» **RECORDED DATA**
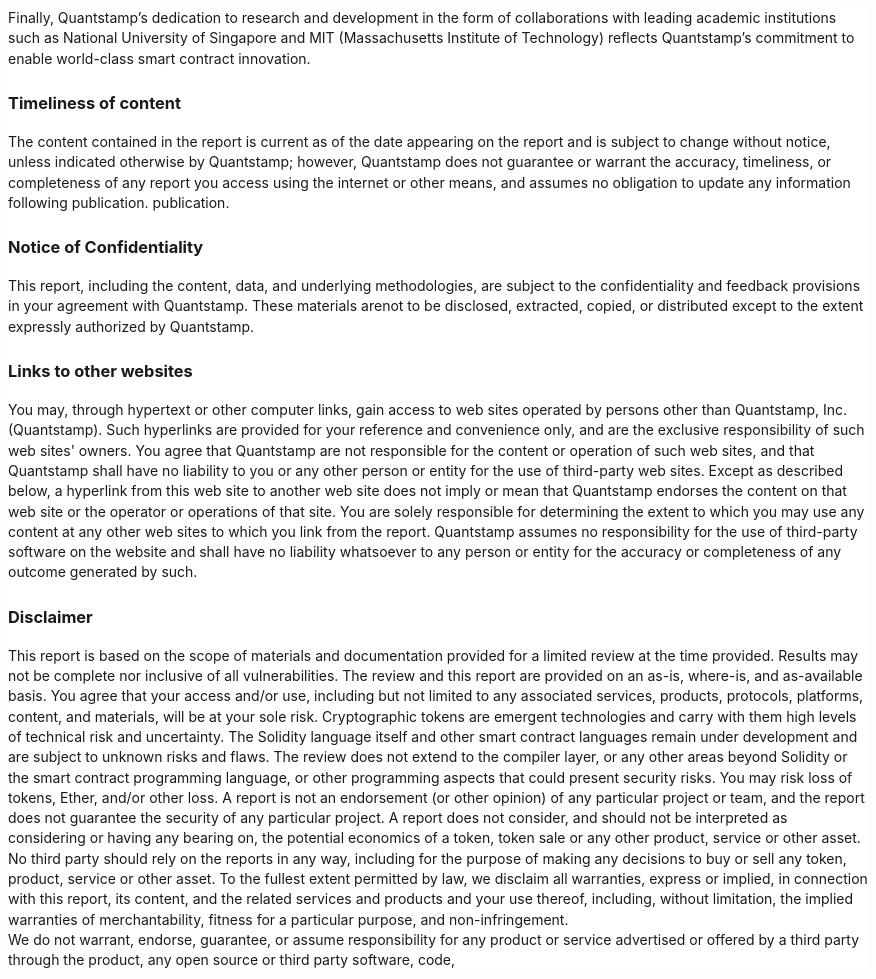 Finally, Quantstamp’s dedication to research and development in the form of collaborations with leading academic institutions such as National University of Singapore and MIT (Massachusetts Institute of Technology) reflects Quantstamp’s commitment to enable world-class smart contract innovation.


### Timeliness of content

The content contained in the report is current as of the date appearing on the report and is subject to change without notice, unless indicated otherwise by Quantstamp; however, 
Quantstamp does not guarantee or warrant the accuracy, timeliness, or completeness of any report you access using the internet or other means, and assumes no obligation to update any information following publication.
publication.

### Notice of Confidentiality

This report, including the content, data, and underlying methodologies, are subject to the confidentiality and feedback provisions in your agreement with Quantstamp. 
These materials arenot to be disclosed, extracted, copied, or distributed except to the extent expressly authorized by Quantstamp.

### Links to other websites

You may, through hypertext or other computer links, gain access to web sites operated by persons other than Quantstamp, Inc. (Quantstamp). Such hyperlinks are provided for your reference and convenience only, and are the exclusive responsibility of such web sites&apos; owners. 
You agree that Quantstamp are not responsible for the content or operation of such web sites, and that Quantstamp shall have no liability to you or any other person or entity for the use of third-party web sites. 
Except as described below, a hyperlink from this web site to another web site does not imply or mean that Quantstamp endorses the content on that web site or the operator or operations of that site. 
You are solely responsible for determining the extent to which you may use any content at any other web sites to which you link from the report. 
Quantstamp assumes no responsibility for the use of third-party software on the website and shall have no liability whatsoever to any person or entity for the accuracy or completeness of any outcome generated by such.

### Disclaimer

This report is based on the scope of materials and documentation provided for a limited review at the time provided. Results may not be complete nor inclusive of all vulnerabilities. 
The review and this report are provided on an as-is, where-is, and as-available basis. 
You agree that your access and/or use, including but not limited to any associated services, products, protocols, platforms, content, and materials, will be at your sole risk. 
Cryptographic tokens are emergent technologies and carry with them high levels of technical risk and uncertainty. 
The Solidity language itself and other smart contract languages remain under development and are subject to unknown risks and flaws. 
The review does not extend to the compiler layer, or any other areas beyond Solidity or the smart contract programming language, or other programming aspects that could present security risks. 
You may risk loss of tokens, Ether, and/or other loss. A report is not an endorsement (or other opinion) of any particular project or team, and the report does not guarantee the security of any particular project. 
A report does not consider, and should not be interpreted as considering or having any bearing on, the potential economics of a token, token sale or any other
product, service or other asset. No third party should rely on the reports in any way, including for the purpose of making any decisions to buy or sell any token, product, service or other asset.
To the fullest extent permitted by law, we disclaim all warranties, express or implied, in connection with this report, its content, and the related services and products and your use thereof, including,
without limitation, the implied warranties of merchantability, fitness for a particular purpose, and non-infringement.  
We do not warrant, endorse, guarantee, or assume responsibility for any product or service advertised or offered by a third party through the product, any open source or third party software, code,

» **TASK**
The lines wanted run from the first one in the material above through the line containing "### Links to other websites"; give them again exactly, leaving out the pictures.

» **EXERCISE ANSWER**
 Finally, Quantstamp’s dedication to research and development in the form of collaborations with leading academic institutions such as National University of Singapore and MIT (Massachusetts Institute of Technology) reflects Quantstamp’s commitment to enable world-class smart contract innovation.


### Timeliness of content

The content contained in the report is current as of the date appearing on the report and is subject to change without notice, unless indicated otherwise by Quantstamp; however, 
Quantstamp does not guarantee or warrant the accuracy, timeliness, or completeness of any report you access using the internet or other means, and assumes no obligation to update any information following publication.
publication.

### Notice of Confidentiality

This report, including the content, data, and underlying methodologies, are subject to the confidentiality and feedback provisions in your agreement with Quantstamp. 
These materials arenot to be disclosed, extracted, copied, or distributed except to the extent expressly authorized by Quantstamp.

### Links to other websites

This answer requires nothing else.